TASK INSTRUCTIONS → In full and without alteration, write out the records.

PROVIDED INFORMATION →
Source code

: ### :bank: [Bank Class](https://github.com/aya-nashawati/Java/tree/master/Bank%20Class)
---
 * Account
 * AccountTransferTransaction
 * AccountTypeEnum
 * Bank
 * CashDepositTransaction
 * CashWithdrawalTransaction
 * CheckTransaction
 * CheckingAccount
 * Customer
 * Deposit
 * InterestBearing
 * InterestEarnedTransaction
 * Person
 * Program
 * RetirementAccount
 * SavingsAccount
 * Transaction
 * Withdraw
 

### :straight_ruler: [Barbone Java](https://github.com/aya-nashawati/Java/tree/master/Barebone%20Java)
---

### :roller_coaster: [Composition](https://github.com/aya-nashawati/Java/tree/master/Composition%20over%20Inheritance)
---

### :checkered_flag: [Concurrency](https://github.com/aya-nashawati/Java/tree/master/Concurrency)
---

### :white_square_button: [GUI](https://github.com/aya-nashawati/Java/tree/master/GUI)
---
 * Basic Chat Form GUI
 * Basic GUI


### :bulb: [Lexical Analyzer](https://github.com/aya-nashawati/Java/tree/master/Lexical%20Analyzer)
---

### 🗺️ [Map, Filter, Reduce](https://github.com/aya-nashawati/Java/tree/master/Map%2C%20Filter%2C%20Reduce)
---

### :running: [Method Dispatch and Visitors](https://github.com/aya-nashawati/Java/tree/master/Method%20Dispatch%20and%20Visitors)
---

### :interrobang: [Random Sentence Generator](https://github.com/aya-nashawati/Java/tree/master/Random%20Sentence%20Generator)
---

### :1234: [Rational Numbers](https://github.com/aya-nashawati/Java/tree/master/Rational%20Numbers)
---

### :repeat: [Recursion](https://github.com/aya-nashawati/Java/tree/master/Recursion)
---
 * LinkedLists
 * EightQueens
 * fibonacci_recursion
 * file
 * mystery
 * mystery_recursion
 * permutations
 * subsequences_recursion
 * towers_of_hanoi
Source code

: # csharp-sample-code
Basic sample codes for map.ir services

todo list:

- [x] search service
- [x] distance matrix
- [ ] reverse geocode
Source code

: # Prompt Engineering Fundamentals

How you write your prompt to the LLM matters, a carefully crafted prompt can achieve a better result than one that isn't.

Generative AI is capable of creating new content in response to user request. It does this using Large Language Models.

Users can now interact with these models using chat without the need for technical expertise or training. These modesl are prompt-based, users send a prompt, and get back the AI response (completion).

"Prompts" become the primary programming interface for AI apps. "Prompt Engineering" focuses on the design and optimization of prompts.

WRITTEN SOLUTION →
Source code

: ### :bank: [Bank Class](https://github.com/aya-nashawati/Java/tree/master/Bank%20Class)
---
 * Account
 * AccountTransferTransaction
 * AccountTypeEnum
 * Bank
 * CashDepositTransaction
 * CashWithdrawalTransaction
 * CheckTransaction
 * CheckingAccount
 * Customer
 * Deposit
 * InterestBearing
 * InterestEarnedTransaction
 * Person
 * Program
 * RetirementAccount
 * SavingsAccount
 * Transaction
 * Withdraw
 

### :straight_ruler: [Barbone Java](https://github.com/aya-nashawati/Java/tree/master/Barebone%20Java)
---

### :roller_coaster: [Composition](https://github.com/aya-nashawati/Java/tree/master/Composition%20over%20Inheritance)
---

### :checkered_flag: [Concurrency](https://github.com/aya-nashawati/Java/tree/master/Concurrency)
---

### :white_square_button: [GUI](https://github.com/aya-nashawati/Java/tree/master/GUI)
---
 * Basic Chat Form GUI
 * Basic GUI


### :bulb: [Lexical Analyzer](https://github.com/aya-nashawati/Java/tree/master/Lexical%20Analyzer)
---

### 🗺️ [Map, Filter, Reduce](https://github.com/aya-nashawati/Java/tree/master/Map%2C%20Filter%2C%20Reduce)
---

### :running: [Method Dispatch and Visitors](https://github.com/aya-nashawati/Java/tree/master/Method%20Dispatch%20and%20Visitors)
---

### :interrobang: [Random Sentence Generator](https://github.com/aya-nashawati/Java/tree/master/Random%20Sentence%20Generator)
---

### :1234: [Rational Numbers](https://github.com/aya-nashawati/Java/tree/master/Rational%20Numbers)
---

### :repeat: [Recursion](https://github.com/aya-nashawati/Java/tree/master/Recursion)
---
 * LinkedLists
 * EightQueens
 * fibonacci_recursion
 * file
 * mystery
 * mystery_recursion
 * permutations
 * subsequences_recursion
 * towers_of_hanoi
Source code

: # csharp-sample-code
Basic sample codes for map.ir services

todo list:

- [x] search service
- [x] distance matrix
- [ ] reverse geocode
Source code

: # Prompt Engineering Fundamentals

How you write your prompt to the LLM matters, a carefully crafted prompt can achieve a better result than one that isn't.

Generative AI is capable of creating new content in response to user request. It does this using Large Language Models.

Users can now interact with these models using chat without the need for technical expertise or training. These modesl are prompt-based, users send a prompt, and get back the AI response (completion).

"Prompts" become the primary programming interface for AI apps. "Prompt Engineering" focuses on the design and optimization of prompts.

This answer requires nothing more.